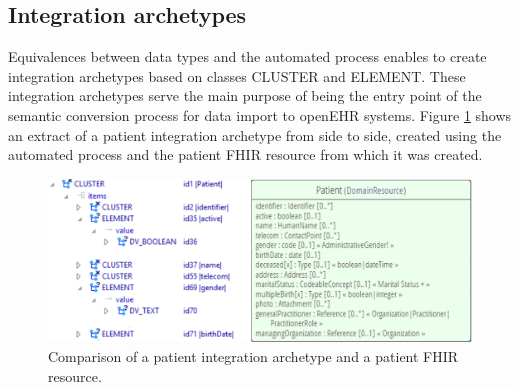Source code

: \subsection{Integration archetypes}

Equivalences between data types and the automated process enables to create integration archetypes based on classes CLUSTER and ELEMENT. These integration ar\-chetypes serve the main purpose of being the entry point of the semantic conversion process for data import to open\-EHR systems. Figure \ref{fig:comparison} shows an extract of a patient integration archetype from side to side, created using the automated process and the patient FHIR resource from which it was created.

\begin{figure}
  \centering
  \includegraphics[scale=0.8]{./images/comparison_patient}
  \caption{Comparison of a patient integration archetype and a patient FHIR resource.}
  \label{fig:comparison}
\end{figure}
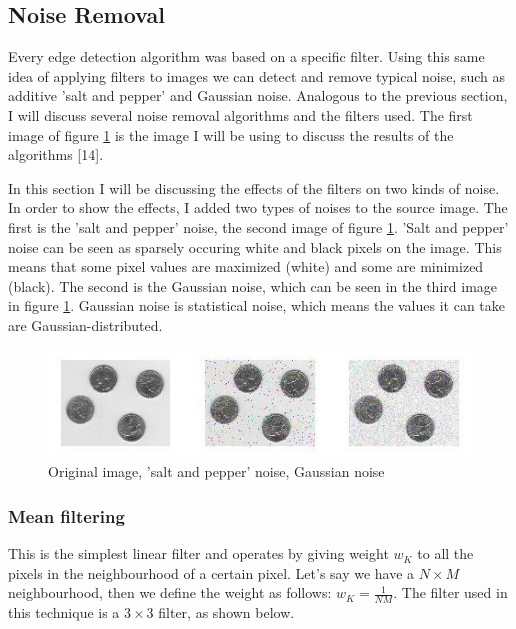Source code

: \documentclass[12pt]{article}
\begin{document}
\subsection{Noise Removal}

Every edge detection algorithm was based on a specific filter. Using this same idea of applying filters to images we can detect and remove typical noise, such as additive 'salt and pepper' and Gaussian noise. Analogous to the previous section, I will discuss several noise removal algorithms and the filters used. The first image of figure \ref{noise_original} is the image I will be using to discuss the results of the algorithms [14].
\newline

In this section I will be discussing the effects of the filters on two kinds of noise. In order to show the effects, I added two types of noises to the source image. The first is the 'salt and pepper' noise, the second image of figure \ref{noise_original}. 'Salt and pepper' noise can be seen as sparsely occuring white and black pixels on the image. This means that some pixel values are maximized (white) and some are minimized (black). The second is the Gaussian noise, which can be seen in the third image in figure \ref{noise_original}. Gaussian noise is statistical noise, which means the values it can take are Gaussian-distributed.

\begin{figure}[h]
\hspace*{-0.8cm}
\centering
\includegraphics[scale = 1]{img/noise_orig}
\caption{Original image, 'salt and pepper' noise, Gaussian noise}
\label{noise_original}
\end{figure}

\subsubsection{Mean filtering}

This is the simplest linear filter and operates by giving weight $w_K$ to all the pixels in the neighbourhood of a certain pixel. Let's say we have a $N\times M$ neighbourhood, then we define the weight as follows: $w_K = \frac{1}{NM}$. The filter used in this technique is a $3\times3$ filter, as shown below.
\newline
\newline
\end{document}
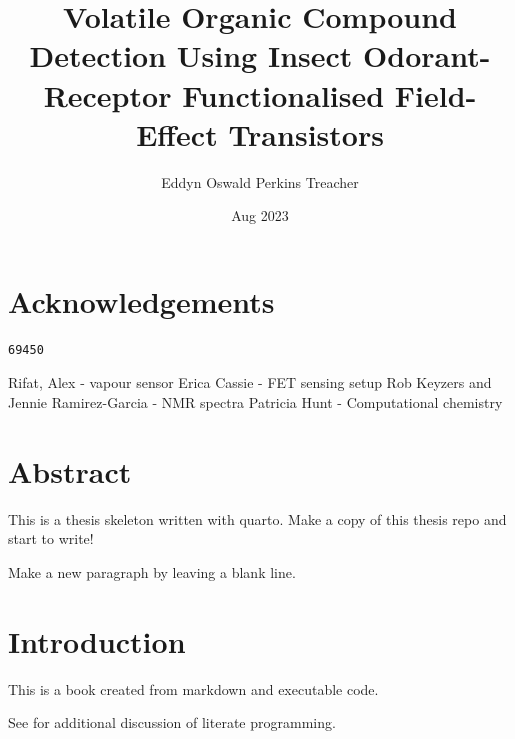 \documentclass[
  a4paper,
]{scrbook}
\title{Volatile Organic Compound Detection Using Insect Odorant-Receptor
Functionalised Field-Effect Transistors}
\author{Eddyn Oswald Perkins Treacher}
\date{Aug 2023}
\begin{document}
\frontmatter
\maketitle
\ifdefined\Shaded\renewenvironment{Shaded}{\begin{tcolorbox}[enhanced, borderline west={3pt}{0pt}{shadecolor}, sharp corners, breakable, interior hidden, boxrule=0pt, frame hidden]}{\end{tcolorbox}}\fi

\mainmatter
{}

\hypertarget{acknowledgements}{%
\chapter*{Acknowledgements}\label{acknowledgements}}


\begin{verbatim}
69450
\end{verbatim}

Rifat, Alex - vapour sensor Erica Cassie - FET sensing setup Rob Keyzers
and Jennie Ramirez-Garcia - NMR spectra Patricia Hunt - Computational
chemistry


\hypertarget{abstract}{%
\chapter*{Abstract}\label{abstract}}


This is a thesis skeleton written with quarto. Make a copy of this
thesis repo and start to write!

Make a new paragraph by leaving a blank line.

\newpage
\tableofcontents


\hypertarget{introduction}{%
\chapter{Introduction}\label{introduction}}

This is a book created from markdown and executable code.

See for additional discussion of literate programming.
\end{document}
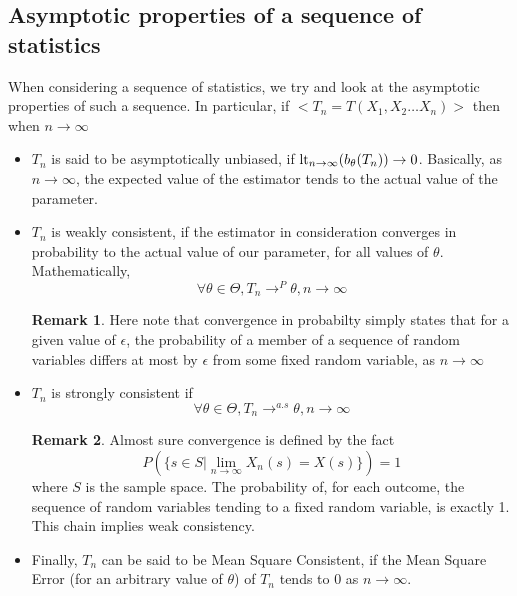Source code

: \documentclass[12pt]{book}
\theoremstyle{definition}
\newtheorem*{remark}{Remark}
\begin{document}
\subsection{Asymptotic properties of a sequence of statistics}
When considering a sequence of statistics, we try and look at the asymptotic properties of such a sequence. In particular, if $<T_n = T(X_1,X_2\ldots X_n)>$ then when $n \to \infty$ \begin{itemize}
    \item $T_n$ is said to be asymptotically unbiased, if $\textnormal{lt}_{n \to \infty} (b_{\theta}(T_n)) \to 0$. Basically, as $n \to \infty$, the expected value of the estimator tends to the actual value of the parameter.
    \item $T_n$ is weakly consistent, if the estimator in consideration converges in probability to the actual value of our parameter, for all values of $\theta$. Mathematically, $$\forall \theta \in \Theta, T_n \to^P \theta, n \to \infty$$ \begin{remark}
        Here note that convergence in probabilty simply states that for a given value of $\epsilon$, the probability of a member of a sequence of random variables differs at most by $\epsilon$ from some fixed random variable, as $n \to \infty$
    \end{remark}
    \item $T_n$ is strongly consistent if $$\forall \theta \in \Theta, T_n \to^{a.s} \theta, n \to \infty$$ \begin{remark}
        Almost sure convergence is defined by the fact $$P(\{s \in S | \lim_{n \to \infty} X_n(s) = X(s)\}) = 1$$ where $S$ is the sample space. The probability of, for each outcome, the sequence of random variables tending to a fixed random variable, is exactly 1. This chain implies weak consistency.  
    \end{remark}
    \item Finally, $T_n$ can be said to be Mean Square Consistent, if the Mean Square Error (for an arbitrary value of $\theta$) of $T_n$ tends to 0 as $n \to \infty$.
\end{itemize}
\end{document}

- [Your task]:
Scan the entries above for the string "caption" and copy each line that contains it.

- [Response]:
  \caption{Comparison of a patient integration archetype and a patient FHIR resource.}
\caption{Original image, 'salt and pepper' noise, Gaussian noise}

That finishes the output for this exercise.